According to Andrew Lloyd Webber there is one crucial difference between him and Tim Rice. Since a modest but, as it proved, momentous evening at a London school on 1 March 1968, Rice has never had an artistic failure. Lloyd Webber has. It was an unmitigated catastrophe called Jeeves, which opened at Her Majesty’s on 22 April 1975, and closed swiftly amid shouts of ‘dire disaster.’ Rice read the writing on the wall some two years earlier—‘It wasn’t very good, particularly the lyrics. The tunes were good, probably better than those in almost any other British musical, but the words were dire, they were mine, and the plot wasn’t working out. So I abandoned it. But I had the advantage of seeing it in plot terms: I could see the whole. Whereas the composer may know he has nine good tunes, and he may be right. However, that doesn’t mean they work in context.’

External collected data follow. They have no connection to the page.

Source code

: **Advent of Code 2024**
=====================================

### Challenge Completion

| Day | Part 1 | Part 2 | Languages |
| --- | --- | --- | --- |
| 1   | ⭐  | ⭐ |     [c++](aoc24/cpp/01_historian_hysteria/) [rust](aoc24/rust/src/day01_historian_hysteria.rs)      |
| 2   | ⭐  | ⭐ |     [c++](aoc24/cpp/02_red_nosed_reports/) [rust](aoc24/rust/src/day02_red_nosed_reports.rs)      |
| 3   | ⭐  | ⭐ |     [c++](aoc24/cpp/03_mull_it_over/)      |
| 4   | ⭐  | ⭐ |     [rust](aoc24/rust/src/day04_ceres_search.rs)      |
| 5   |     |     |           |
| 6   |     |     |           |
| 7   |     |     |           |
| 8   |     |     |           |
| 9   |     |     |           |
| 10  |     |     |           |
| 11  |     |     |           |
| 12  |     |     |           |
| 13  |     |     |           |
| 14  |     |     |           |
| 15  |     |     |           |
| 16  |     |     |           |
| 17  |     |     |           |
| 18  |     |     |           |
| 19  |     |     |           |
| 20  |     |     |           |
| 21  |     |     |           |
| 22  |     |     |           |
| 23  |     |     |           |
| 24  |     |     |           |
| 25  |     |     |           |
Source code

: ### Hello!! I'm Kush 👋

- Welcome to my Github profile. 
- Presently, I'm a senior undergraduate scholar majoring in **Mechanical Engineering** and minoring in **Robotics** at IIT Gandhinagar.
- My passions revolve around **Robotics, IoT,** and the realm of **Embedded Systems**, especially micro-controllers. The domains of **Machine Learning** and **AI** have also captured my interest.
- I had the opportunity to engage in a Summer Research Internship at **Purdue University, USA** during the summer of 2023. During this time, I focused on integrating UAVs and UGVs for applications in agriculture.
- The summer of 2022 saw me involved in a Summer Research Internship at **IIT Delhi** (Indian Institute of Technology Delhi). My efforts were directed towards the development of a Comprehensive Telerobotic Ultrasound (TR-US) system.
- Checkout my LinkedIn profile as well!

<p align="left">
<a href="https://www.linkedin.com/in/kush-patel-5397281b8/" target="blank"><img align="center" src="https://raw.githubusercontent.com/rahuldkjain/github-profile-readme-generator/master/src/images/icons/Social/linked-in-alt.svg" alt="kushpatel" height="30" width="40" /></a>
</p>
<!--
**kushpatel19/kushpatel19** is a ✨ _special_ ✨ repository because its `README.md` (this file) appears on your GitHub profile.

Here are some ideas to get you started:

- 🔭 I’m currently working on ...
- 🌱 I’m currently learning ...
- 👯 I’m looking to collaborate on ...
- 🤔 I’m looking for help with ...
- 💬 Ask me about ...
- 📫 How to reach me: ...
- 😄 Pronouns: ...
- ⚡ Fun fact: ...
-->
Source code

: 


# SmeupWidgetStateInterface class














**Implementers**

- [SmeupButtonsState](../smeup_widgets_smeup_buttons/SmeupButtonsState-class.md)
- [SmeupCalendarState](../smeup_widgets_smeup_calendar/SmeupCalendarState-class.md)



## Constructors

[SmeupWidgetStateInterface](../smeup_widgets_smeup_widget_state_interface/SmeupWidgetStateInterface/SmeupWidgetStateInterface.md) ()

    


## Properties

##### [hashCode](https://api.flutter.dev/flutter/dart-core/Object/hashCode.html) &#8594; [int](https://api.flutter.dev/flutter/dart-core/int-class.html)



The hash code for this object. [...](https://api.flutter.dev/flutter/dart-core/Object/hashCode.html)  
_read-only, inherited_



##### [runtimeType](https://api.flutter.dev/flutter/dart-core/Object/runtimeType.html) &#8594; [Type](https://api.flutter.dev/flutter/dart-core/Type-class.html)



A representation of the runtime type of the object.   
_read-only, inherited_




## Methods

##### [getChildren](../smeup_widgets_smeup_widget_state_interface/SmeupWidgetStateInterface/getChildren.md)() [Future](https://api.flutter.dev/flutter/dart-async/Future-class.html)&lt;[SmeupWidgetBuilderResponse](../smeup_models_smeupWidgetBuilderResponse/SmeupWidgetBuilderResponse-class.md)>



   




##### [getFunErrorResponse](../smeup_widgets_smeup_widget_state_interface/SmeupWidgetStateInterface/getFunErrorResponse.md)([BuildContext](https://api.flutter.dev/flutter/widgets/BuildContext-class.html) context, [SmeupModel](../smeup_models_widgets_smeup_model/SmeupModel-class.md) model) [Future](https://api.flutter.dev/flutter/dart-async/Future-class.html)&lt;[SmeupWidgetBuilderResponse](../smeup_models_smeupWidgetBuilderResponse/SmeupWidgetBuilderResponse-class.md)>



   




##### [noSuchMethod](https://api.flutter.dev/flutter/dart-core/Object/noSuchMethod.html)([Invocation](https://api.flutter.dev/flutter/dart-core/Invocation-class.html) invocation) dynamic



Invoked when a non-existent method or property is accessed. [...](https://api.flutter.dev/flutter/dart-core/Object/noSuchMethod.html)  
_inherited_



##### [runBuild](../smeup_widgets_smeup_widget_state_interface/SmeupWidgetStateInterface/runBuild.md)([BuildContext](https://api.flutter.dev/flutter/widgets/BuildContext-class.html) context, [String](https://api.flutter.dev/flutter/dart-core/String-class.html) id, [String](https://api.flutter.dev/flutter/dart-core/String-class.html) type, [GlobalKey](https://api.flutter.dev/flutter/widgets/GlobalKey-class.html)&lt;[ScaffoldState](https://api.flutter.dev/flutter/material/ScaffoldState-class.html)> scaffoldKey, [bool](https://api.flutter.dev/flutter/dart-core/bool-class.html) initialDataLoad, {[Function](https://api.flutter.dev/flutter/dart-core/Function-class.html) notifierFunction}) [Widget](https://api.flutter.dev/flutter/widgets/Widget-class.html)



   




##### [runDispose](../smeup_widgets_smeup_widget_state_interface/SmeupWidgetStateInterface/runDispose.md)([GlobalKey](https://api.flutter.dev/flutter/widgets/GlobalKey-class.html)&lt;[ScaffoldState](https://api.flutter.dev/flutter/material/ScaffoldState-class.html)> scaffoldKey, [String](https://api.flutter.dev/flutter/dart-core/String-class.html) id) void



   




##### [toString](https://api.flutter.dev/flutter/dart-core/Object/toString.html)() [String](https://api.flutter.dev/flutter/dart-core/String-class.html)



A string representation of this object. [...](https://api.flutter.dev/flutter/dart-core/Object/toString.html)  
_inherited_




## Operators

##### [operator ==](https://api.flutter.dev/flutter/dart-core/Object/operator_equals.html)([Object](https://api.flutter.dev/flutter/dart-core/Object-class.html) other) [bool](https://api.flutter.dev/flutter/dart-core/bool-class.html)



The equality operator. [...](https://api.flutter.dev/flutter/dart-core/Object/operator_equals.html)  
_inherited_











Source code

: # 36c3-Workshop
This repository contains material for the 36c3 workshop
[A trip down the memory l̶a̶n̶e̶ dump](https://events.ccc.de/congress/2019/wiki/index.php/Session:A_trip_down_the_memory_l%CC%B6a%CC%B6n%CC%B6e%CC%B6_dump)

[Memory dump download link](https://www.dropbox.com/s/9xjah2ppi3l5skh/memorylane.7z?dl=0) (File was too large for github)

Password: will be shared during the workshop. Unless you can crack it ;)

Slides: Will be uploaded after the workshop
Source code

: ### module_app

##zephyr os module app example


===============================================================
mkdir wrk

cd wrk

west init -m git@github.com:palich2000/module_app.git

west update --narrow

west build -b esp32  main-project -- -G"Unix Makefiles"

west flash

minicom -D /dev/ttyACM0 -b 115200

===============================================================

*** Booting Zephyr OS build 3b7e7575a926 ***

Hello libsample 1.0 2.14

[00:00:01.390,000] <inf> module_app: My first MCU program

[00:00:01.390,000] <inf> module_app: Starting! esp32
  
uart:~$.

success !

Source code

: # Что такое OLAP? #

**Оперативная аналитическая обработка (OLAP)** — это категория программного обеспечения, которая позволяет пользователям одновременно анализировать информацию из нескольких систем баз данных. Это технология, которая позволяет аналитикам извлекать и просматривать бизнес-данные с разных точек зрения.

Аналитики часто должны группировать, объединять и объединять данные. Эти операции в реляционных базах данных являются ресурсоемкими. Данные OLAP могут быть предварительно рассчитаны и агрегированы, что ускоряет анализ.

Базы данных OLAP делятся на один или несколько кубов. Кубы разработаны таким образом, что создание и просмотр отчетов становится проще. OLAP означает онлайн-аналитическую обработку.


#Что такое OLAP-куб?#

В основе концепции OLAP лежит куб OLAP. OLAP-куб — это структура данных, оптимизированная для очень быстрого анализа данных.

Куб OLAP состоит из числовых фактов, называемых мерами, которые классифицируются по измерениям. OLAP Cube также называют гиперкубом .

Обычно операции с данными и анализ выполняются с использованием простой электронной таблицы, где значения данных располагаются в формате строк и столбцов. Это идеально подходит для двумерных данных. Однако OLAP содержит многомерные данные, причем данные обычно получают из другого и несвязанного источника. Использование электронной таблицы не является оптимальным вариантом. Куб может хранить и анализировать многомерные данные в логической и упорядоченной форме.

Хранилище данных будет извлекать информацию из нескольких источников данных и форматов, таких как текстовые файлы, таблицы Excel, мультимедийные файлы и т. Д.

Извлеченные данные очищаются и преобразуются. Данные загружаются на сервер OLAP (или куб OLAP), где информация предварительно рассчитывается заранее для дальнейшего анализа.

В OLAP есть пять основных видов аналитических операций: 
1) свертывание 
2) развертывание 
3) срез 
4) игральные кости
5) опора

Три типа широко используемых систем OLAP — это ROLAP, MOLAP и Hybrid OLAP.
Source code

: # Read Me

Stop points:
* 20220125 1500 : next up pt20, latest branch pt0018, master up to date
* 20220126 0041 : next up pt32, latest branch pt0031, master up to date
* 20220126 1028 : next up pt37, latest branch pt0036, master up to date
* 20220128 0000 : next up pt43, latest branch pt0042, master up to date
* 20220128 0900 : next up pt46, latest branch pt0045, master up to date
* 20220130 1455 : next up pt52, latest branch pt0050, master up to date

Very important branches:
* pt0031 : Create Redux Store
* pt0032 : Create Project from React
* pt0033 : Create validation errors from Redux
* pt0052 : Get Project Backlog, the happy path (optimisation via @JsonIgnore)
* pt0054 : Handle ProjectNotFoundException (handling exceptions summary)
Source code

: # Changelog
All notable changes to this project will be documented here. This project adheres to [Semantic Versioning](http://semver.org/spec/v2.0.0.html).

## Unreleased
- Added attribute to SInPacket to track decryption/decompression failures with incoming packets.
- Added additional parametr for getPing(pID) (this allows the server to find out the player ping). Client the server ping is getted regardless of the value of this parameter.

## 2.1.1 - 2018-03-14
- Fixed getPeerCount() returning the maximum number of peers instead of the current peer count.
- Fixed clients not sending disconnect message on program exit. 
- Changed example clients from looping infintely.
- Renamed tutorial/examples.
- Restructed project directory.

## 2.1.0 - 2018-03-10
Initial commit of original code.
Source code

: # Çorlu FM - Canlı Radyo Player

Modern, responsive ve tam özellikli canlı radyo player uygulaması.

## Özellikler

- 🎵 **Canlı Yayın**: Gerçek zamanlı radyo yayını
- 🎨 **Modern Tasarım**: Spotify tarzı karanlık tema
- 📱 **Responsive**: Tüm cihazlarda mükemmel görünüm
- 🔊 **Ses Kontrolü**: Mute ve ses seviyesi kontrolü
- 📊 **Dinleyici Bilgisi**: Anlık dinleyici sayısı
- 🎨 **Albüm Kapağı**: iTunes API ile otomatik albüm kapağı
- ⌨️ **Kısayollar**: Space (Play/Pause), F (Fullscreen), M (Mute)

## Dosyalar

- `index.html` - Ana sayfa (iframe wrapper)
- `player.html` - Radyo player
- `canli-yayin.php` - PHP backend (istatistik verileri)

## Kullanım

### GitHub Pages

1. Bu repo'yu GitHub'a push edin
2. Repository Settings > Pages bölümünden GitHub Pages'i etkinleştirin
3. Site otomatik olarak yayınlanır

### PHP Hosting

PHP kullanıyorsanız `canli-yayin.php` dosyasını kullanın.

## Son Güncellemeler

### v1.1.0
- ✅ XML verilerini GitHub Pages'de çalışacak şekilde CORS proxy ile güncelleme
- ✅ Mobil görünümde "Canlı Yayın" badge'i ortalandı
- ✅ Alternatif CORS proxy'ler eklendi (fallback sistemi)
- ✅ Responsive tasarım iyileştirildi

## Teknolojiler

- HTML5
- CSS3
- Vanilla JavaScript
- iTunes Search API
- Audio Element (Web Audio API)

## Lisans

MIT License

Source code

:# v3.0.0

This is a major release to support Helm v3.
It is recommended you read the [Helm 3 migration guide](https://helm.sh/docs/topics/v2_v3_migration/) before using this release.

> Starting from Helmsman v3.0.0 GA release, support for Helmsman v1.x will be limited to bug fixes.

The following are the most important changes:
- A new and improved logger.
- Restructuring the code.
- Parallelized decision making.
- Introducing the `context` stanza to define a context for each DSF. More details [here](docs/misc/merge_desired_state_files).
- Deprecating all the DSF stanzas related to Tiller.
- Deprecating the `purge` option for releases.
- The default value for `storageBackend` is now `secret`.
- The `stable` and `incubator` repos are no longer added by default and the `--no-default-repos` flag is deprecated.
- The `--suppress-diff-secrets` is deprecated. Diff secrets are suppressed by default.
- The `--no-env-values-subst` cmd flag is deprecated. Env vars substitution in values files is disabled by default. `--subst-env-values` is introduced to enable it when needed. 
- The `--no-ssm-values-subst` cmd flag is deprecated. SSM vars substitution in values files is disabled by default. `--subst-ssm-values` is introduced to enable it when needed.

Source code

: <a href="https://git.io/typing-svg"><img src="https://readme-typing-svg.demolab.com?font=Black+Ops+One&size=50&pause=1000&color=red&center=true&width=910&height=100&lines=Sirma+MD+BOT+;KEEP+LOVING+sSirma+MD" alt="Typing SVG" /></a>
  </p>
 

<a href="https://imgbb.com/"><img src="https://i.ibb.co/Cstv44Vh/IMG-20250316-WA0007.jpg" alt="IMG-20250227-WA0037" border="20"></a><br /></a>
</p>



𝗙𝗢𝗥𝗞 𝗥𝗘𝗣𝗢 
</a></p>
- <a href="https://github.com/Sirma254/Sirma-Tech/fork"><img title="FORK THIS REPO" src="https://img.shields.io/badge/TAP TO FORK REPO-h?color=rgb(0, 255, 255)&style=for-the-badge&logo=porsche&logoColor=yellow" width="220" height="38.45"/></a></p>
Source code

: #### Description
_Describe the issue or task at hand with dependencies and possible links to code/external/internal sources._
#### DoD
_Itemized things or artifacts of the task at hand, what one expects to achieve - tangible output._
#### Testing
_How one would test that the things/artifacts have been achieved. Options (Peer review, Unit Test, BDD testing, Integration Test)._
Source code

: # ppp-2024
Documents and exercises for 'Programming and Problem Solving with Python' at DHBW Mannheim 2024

Lloyd Webber persevered. Prolific as ever, he had written all the melodies before Rice defected. P. G. Wodehouse made approving noises when the composer rattled them off on a piano at the author’s Long Island home. But the introduction of Alan Aykbourn to write the book provided no salvation. Rice had been right. The show was universally clobbered. Lloyd Webber’s confidence was severely bruised. His mother, who had previously kept out of the way, was the first to telephone with words of solace. But even she could only say: ‘Oh, it wasn’t that bad.’ The others who telephoned were the people Lloyd Webber would eventually invite to his 30th birthday party.
It was a salutary lesson. Success on a scale matched in this generation only by that of Lennon and McCartney was shown to be hollow, wracked with uncertainty. But by the time of that debacle in the Haymarket, Lloyd Webber had mended the rift with his partner and, ensconced in a French hotel, had already sowed the seeds of a project which they were to treat with a respect born of a bitter experience. When Jeeves flopped, Evita became that much more important.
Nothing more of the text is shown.